Economic Data Mixed This Week. So far, the economic releases this week have taken on a slightly dour tone. Consumer Confidence, as measured by the Conference Board, declined significantly in August. It's not at a level of concern yet, but does indicate that the consumer is being cautious at this point. Pending Home Sales slipped in July, even though the Home Price Index continued to march higher. Construction Spending was higher and although the ISM Manufacturing Index showed growth in August, certain areas, as measured by the Dallas Fed this week and the Richmond & Kansas City Fed banks last week, reveal soft pockets in manufacturing. Yesterday, ADP Private payrolls disappointed for the 2nd consecutive month. However, the report did show some job growth in August, primarily in the Leisure & Hospitality Sector. The ADP Private payrolls stands in stark contrast to this morning's Jobs Report that showed little change in jobs for Leisure & Hospitality. Speaking of this morning's report, it fell woefully short of the 750,000 new jobs expected. Given the difference in the Government's report and the ADP report in several key sectors, I wouldn't be surprised if August's numbers get revised higher in next month's report. July's stellar jobs increase was revised higher to more than 1 million new jobs added last month. So far, the market is viewing this morning's report as evidence that Tapering by the Fed will be delayed. Yesterday, Weekly Jobless Claims came in lower than expected (340K vs. 345K expected).

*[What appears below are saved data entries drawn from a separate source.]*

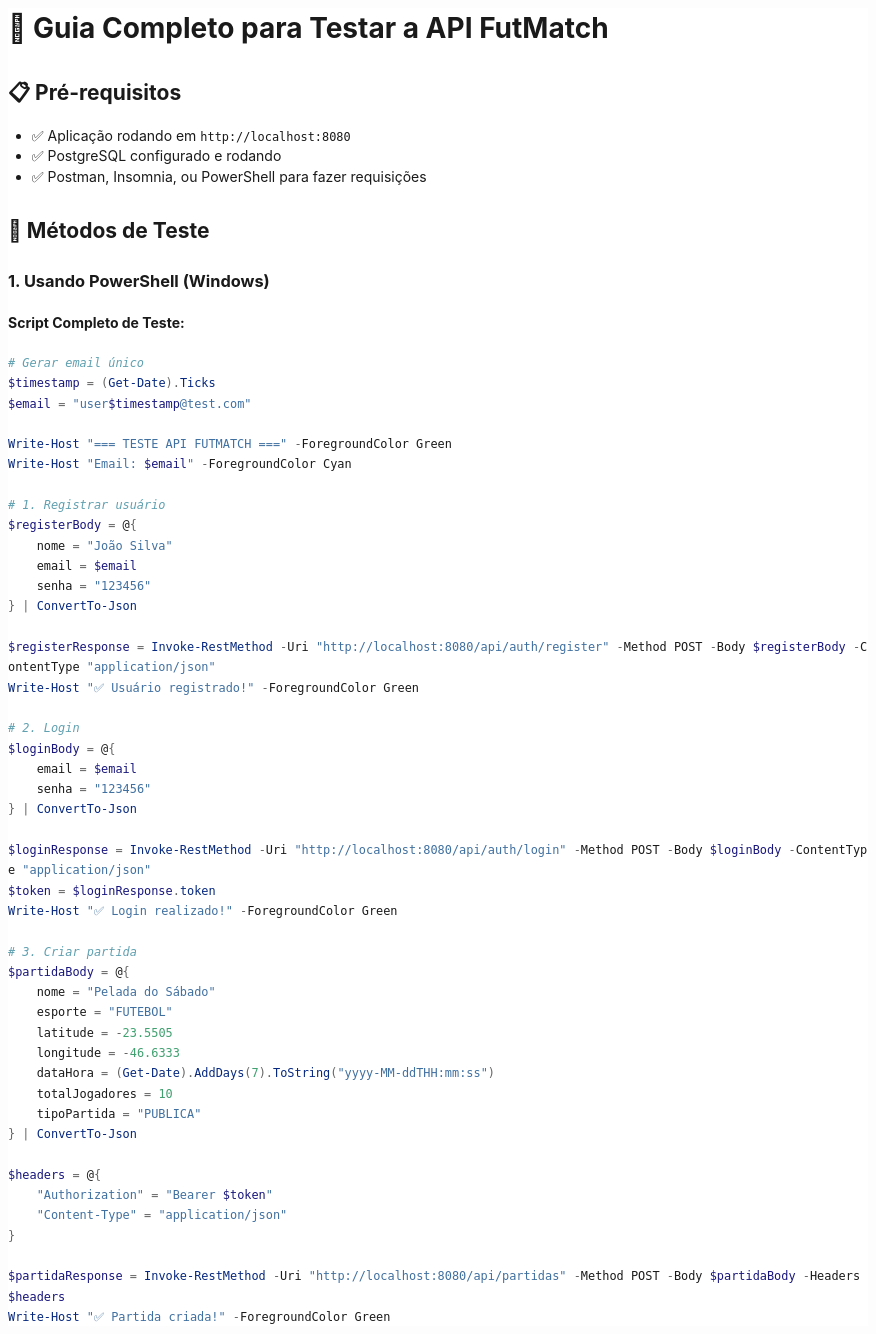 # 🧪 **Guia Completo para Testar a API FutMatch**

## 📋 **Pré-requisitos**
- ✅ Aplicação rodando em `http://localhost:8080`
- ✅ PostgreSQL configurado e rodando
- ✅ Postman, Insomnia, ou PowerShell para fazer requisições

## 🚀 **Métodos de Teste**

### **1. Usando PowerShell (Windows)**

#### **Script Completo de Teste:**
```powershell
# Gerar email único
$timestamp = (Get-Date).Ticks
$email = "user$timestamp@test.com"

Write-Host "=== TESTE API FUTMATCH ===" -ForegroundColor Green
Write-Host "Email: $email" -ForegroundColor Cyan

# 1. Registrar usuário
$registerBody = @{
    nome = "João Silva"
    email = $email
    senha = "123456"
} | ConvertTo-Json

$registerResponse = Invoke-RestMethod -Uri "http://localhost:8080/api/auth/register" -Method POST -Body $registerBody -ContentType "application/json"
Write-Host "✅ Usuário registrado!" -ForegroundColor Green

# 2. Login
$loginBody = @{
    email = $email
    senha = "123456"
} | ConvertTo-Json

$loginResponse = Invoke-RestMethod -Uri "http://localhost:8080/api/auth/login" -Method POST -Body $loginBody -ContentType "application/json"
$token = $loginResponse.token
Write-Host "✅ Login realizado!" -ForegroundColor Green

# 3. Criar partida
$partidaBody = @{
    nome = "Pelada do Sábado"
    esporte = "FUTEBOL"
    latitude = -23.5505
    longitude = -46.6333
    dataHora = (Get-Date).AddDays(7).ToString("yyyy-MM-ddTHH:mm:ss")
    totalJogadores = 10
    tipoPartida = "PUBLICA"
} | ConvertTo-Json

$headers = @{
    "Authorization" = "Bearer $token"
    "Content-Type" = "application/json"
}

$partidaResponse = Invoke-RestMethod -Uri "http://localhost:8080/api/partidas" -Method POST -Body $partidaBody -Headers $headers
Write-Host "✅ Partida criada!" -ForegroundColor Green
```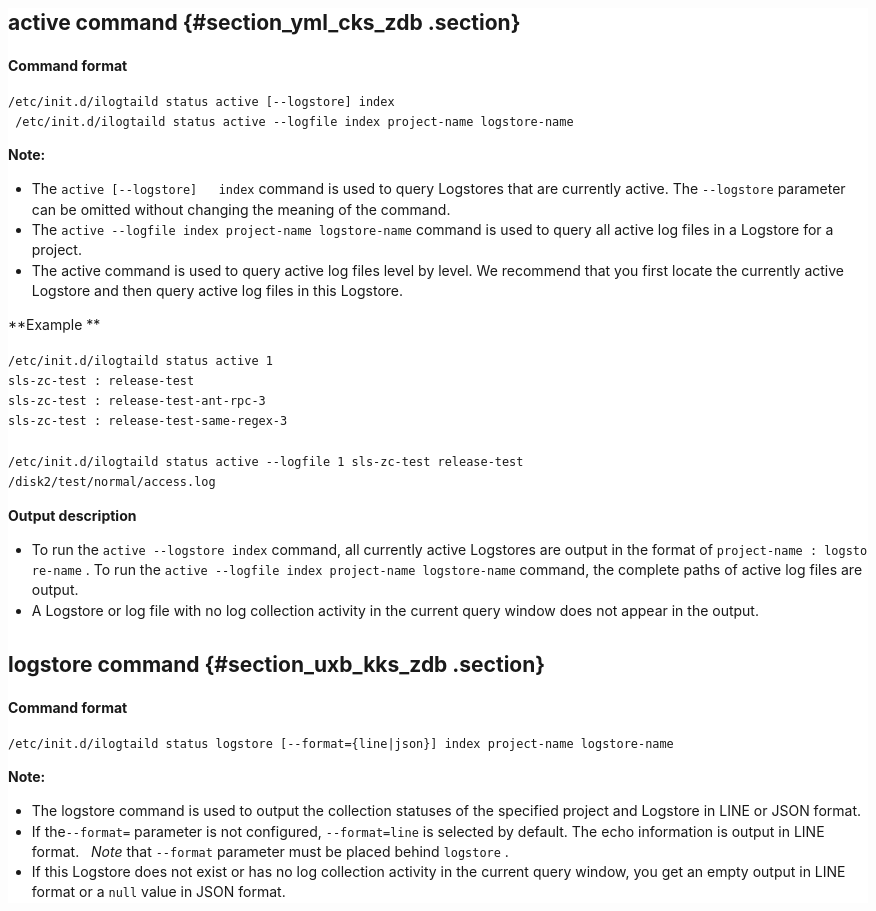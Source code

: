 ## active command {#section_yml_cks_zdb .section}

**Command format**

```
/etc/init.d/ilogtaild status active [--logstore] index
 /etc/init.d/ilogtaild status active --logfile index project-name logstore-name

```

**Note:** 

-   The `active [--logstore]   index` command is used to query Logstores that are currently active. The `--logstore` parameter can be omitted without changing the meaning of the command.
-   The `active --logfile index project-name logstore-name` command is used to query all active log files in a Logstore for a project.
-   The active command is used to query active log files level by level. We recommend that you first locate the currently active Logstore and then query active log files in this Logstore.

**Example **

```
/etc/init.d/ilogtaild status active 1
sls-zc-test : release-test
sls-zc-test : release-test-ant-rpc-3
sls-zc-test : release-test-same-regex-3

/etc/init.d/ilogtaild status active --logfile 1 sls-zc-test release-test
/disk2/test/normal/access.log
```

**Output description**

-   To run the `active --logstore index` command, all currently active Logstores are output in the format of `project-name : logstore-name` . To run the `active --logfile index project-name logstore-name` command, the complete paths of active log files are output.
-   A Logstore or log file with no log collection activity in the current query window does not appear in the output.

## logstore command {#section_uxb_kks_zdb .section}

**Command format**

```
/etc/init.d/ilogtaild status logstore [--format={line|json}] index project-name logstore-name

```

**Note:** 

-   The logstore command is used to output the collection statuses of the specified project and Logstore in LINE or JSON format.
-   If the`--format=` parameter is not configured, `--format=line` is selected by default. The echo information is output in LINE format.   *Note* that `--format` parameter must be placed behind `logstore` .
-   If this Logstore does not exist or has no log collection activity in the current query window, you get an empty output in LINE format or a `null` value in JSON format.

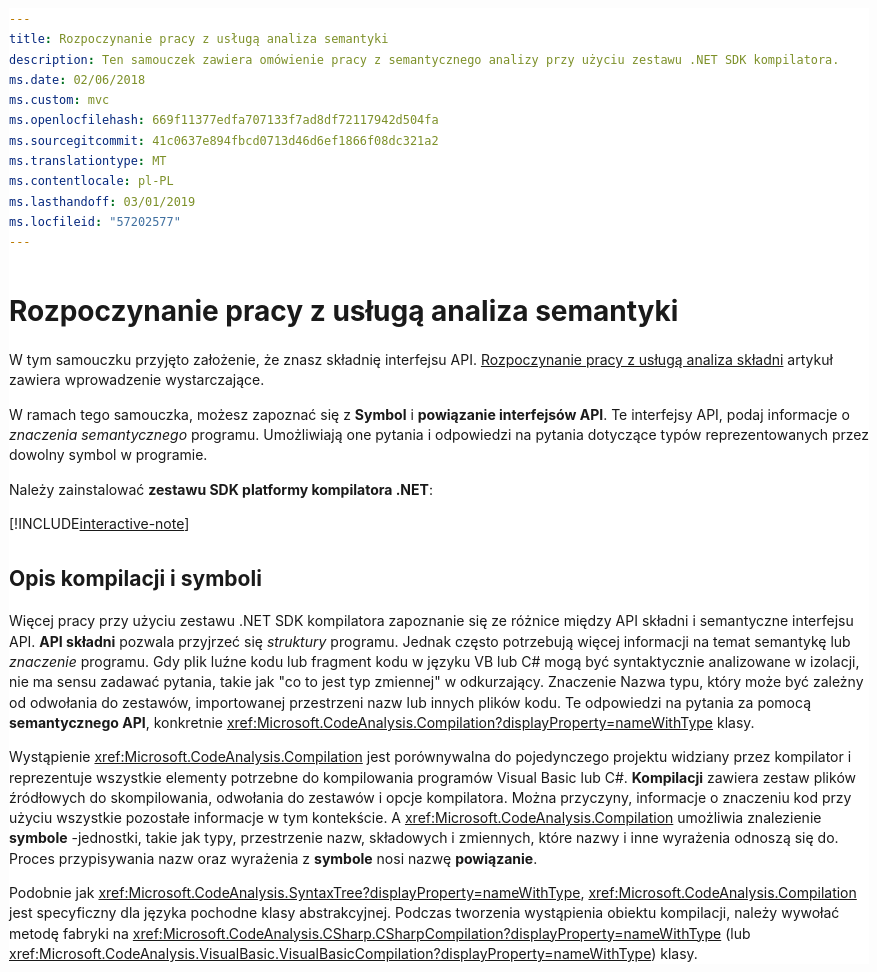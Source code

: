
 ```yaml
---
title: Rozpoczynanie pracy z usługą analiza semantyki
description: Ten samouczek zawiera omówienie pracy z semantycznego analizy przy użyciu zestawu .NET SDK kompilatora.
ms.date: 02/06/2018
ms.custom: mvc
ms.openlocfilehash: 669f11377edfa707133f7ad8df72117942d504fa
ms.sourcegitcommit: 41c0637e894fbcd0713d46d6ef1866f08dc321a2
ms.translationtype: MT
ms.contentlocale: pl-PL
ms.lasthandoff: 03/01/2019
ms.locfileid: "57202577"
---
```

# <a name="get-started-with-semantic-analysis"></a>Rozpoczynanie pracy z usługą analiza semantyki

W tym samouczku przyjęto założenie, że znasz składnię interfejsu API. [Rozpoczynanie pracy z usługą analiza składni](syntax-analysis.md) artykuł zawiera wprowadzenie wystarczające.

W ramach tego samouczka, możesz zapoznać się z **Symbol** i **powiązanie interfejsów API**. Te interfejsy API, podaj informacje o _znaczenia semantycznego_ programu. Umożliwiają one pytania i odpowiedzi na pytania dotyczące typów reprezentowanych przez dowolny symbol w programie.

Należy zainstalować **zestawu SDK platformy kompilatora .NET**:

[!INCLUDE[interactive-note](~/includes/roslyn-installation.md)]

## <a name="understanding-compilations-and-symbols"></a>Opis kompilacji i symboli

Więcej pracy przy użyciu zestawu .NET SDK kompilatora zapoznanie się ze różnice między API składni i semantyczne interfejsu API. **API składni** pozwala przyjrzeć się _struktury_ programu. Jednak często potrzebują więcej informacji na temat semantykę lub _znaczenie_ programu. Gdy plik luźne kodu lub fragment kodu w języku VB lub C# mogą być syntaktycznie analizowane w izolacji, nie ma sensu zadawać pytania, takie jak "co to jest typ zmiennej" w odkurzający. Znaczenie Nazwa typu, który może być zależny od odwołania do zestawów, importowanej przestrzeni nazw lub innych plików kodu. Te odpowiedzi na pytania za pomocą **semantycznego API**, konkretnie <xref:Microsoft.CodeAnalysis.Compilation?displayProperty=nameWithType> klasy.

Wystąpienie <xref:Microsoft.CodeAnalysis.Compilation> jest porównywalna do pojedynczego projektu widziany przez kompilator i reprezentuje wszystkie elementy potrzebne do kompilowania programów Visual Basic lub C#. **Kompilacji** zawiera zestaw plików źródłowych do skompilowania, odwołania do zestawów i opcje kompilatora. Można przyczyny, informacje o znaczeniu kod przy użyciu wszystkie pozostałe informacje w tym kontekście. A <xref:Microsoft.CodeAnalysis.Compilation> umożliwia znalezienie **symbole** -jednostki, takie jak typy, przestrzenie nazw, składowych i zmiennych, które nazwy i inne wyrażenia odnoszą się do. Proces przypisywania nazw oraz wyrażenia z **symbole** nosi nazwę **powiązanie**.

Podobnie jak <xref:Microsoft.CodeAnalysis.SyntaxTree?displayProperty=nameWithType>, <xref:Microsoft.CodeAnalysis.Compilation> jest specyficzny dla języka pochodne klasy abstrakcyjnej. Podczas tworzenia wystąpienia obiektu kompilacji, należy wywołać metodę fabryki na <xref:Microsoft.CodeAnalysis.CSharp.CSharpCompilation?displayProperty=nameWithType> (lub <xref:Microsoft.CodeAnalysis.VisualBasic.VisualBasicCompilation?displayProperty=nameWithType>) klasy.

Unit Labor Costs increased 1.3% versus the 1.0% increase 3 months ago. This makes the case that inflation continues across multiple fronts and the need for Tapering to begin. Meanwhile, there is very little change in the National Financial Conditions Index, which we interpret to mean that the economy is still on solid footing.
Markets Largely Flat for the Week. The S&P 500 Index looks like it will finish flat for the week. Equity markets are a little stretched, but we believe that will change when Tapering is officially announced. Next week we'll get the August print on Producer Prices and then Consumer Prices the week after next. Inflation and the Labor Market are being watched in lieu of better guidance from the Fed. So, for the time being, it feels like markets are in wait-and-see mode here in the short-term. The S&P 500 has been on a methodical march higher, pulling back at least 7 times this year. The 50-day moving average (blue line in chart below) has been the key barometer this year as the index has pulled back to that line each time this year, then proceeded higher. The yield on the 10-year Treasury is higher by just 2 basis points this week. Commodities are slightly higher this week, driven mostly by oil as Ida has wreaked havoc on the gulf causing the shut down of rigs in that area.
Speaking of Stuck In Idle... It would appear that COVID cases are kind of stuck at current levels. When you look at the percentage of positive cases on a 7-day average, we have been between 11.5% and 10.3% for the better part of the last month. The positivity rate, as tracked by Johns Hopkins University & Medicine, looks like it could be making a move down, but it's not a given yet. Hospitalizations have begun to stabilize, but it remains to be seen if that becomes a longer-term trend. Pockets of higher cases have occurred in certain areas. However, U.S. map of reproduction rate looked a lot worse on August 1st than it does today. In the graphic below, there was an inordinate amount of counties in red (high COVID reproduction rate) back at the beginning of August. In the chart from September 1st, you can see more counties in either white or black (low or declining reproduction rate) as opposed to counties in red. This is a good sign that perhaps COVID cases have plateaued and could be headed lower. If we see cases move substantially lower over the coming weeks, that could open up equity markets to move higher. If cases stay at these positivity levels or move higher, we could see equities stay range-bound or move lower.